> [Data to examine]:
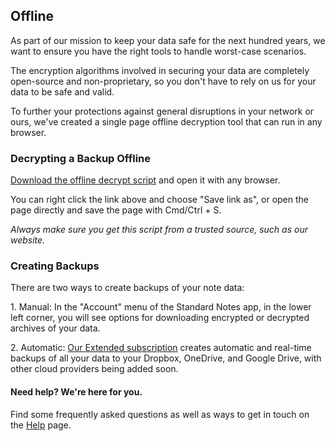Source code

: ## Offline

As part of our mission to keep your data safe for the next hundred years, we want to ensure you have the right tools to handle worst-case scenarios.

The encryption algorithms involved in securing your data are completely open-source and non-proprietary, so you don't have to rely on us for your data to be safe and valid.

To further your protections against general disruptions in your network or ours, we've created a single page offline decryption tool that can run in any browser.

### Decrypting a Backup Offline

[Download the offline decrypt script](https://raw.githubusercontent.com/standardfile/decrypt/master/decrypt.html) and open it with any browser.

You can right click the link above and choose "Save link as", or open the page directly and save the page with Cmd/Ctrl + S.

_Always make sure you get this script from a trusted source, such as our website._

### Creating Backups

There are two ways to create backups of your note data:

1. Manual: In the "Account" menu of the Standard Notes app, in the lower left corner, you will see options for downloading encrypted or decrypted archives of your data.

2. Automatic: [Our Extended subscription](https://standardnotes.org/extensions) creates automatic and real-time backups of all your data to your Dropbox, OneDrive, and Google Drive, with other cloud providers being added soon.

#### Need help? We're here for you.

Find some frequently asked questions as well as ways to get in touch on the [Help](https://standardnotes.org/help) page.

> [What the exercise asks]:
Every line above should be reproduced exactly, please, with no pictures included.

> [Task answer]:
Source code

: ## Offline

As part of our mission to keep your data safe for the next hundred years, we want to ensure you have the right tools to handle worst-case scenarios.

The encryption algorithms involved in securing your data are completely open-source and non-proprietary, so you don't have to rely on us for your data to be safe and valid.

To further your protections against general disruptions in your network or ours, we've created a single page offline decryption tool that can run in any browser.

### Decrypting a Backup Offline

[Download the offline decrypt script](https://raw.githubusercontent.com/standardfile/decrypt/master/decrypt.html) and open it with any browser.

You can right click the link above and choose "Save link as", or open the page directly and save the page with Cmd/Ctrl + S.

_Always make sure you get this script from a trusted source, such as our website._

### Creating Backups

There are two ways to create backups of your note data:

1. Manual: In the "Account" menu of the Standard Notes app, in the lower left corner, you will see options for downloading encrypted or decrypted archives of your data.

2. Automatic: [Our Extended subscription](https://standardnotes.org/extensions) creates automatic and real-time backups of all your data to your Dropbox, OneDrive, and Google Drive, with other cloud providers being added soon.

#### Need help? We're here for you.

Find some frequently asked questions as well as ways to get in touch on the [Help](https://standardnotes.org/help) page.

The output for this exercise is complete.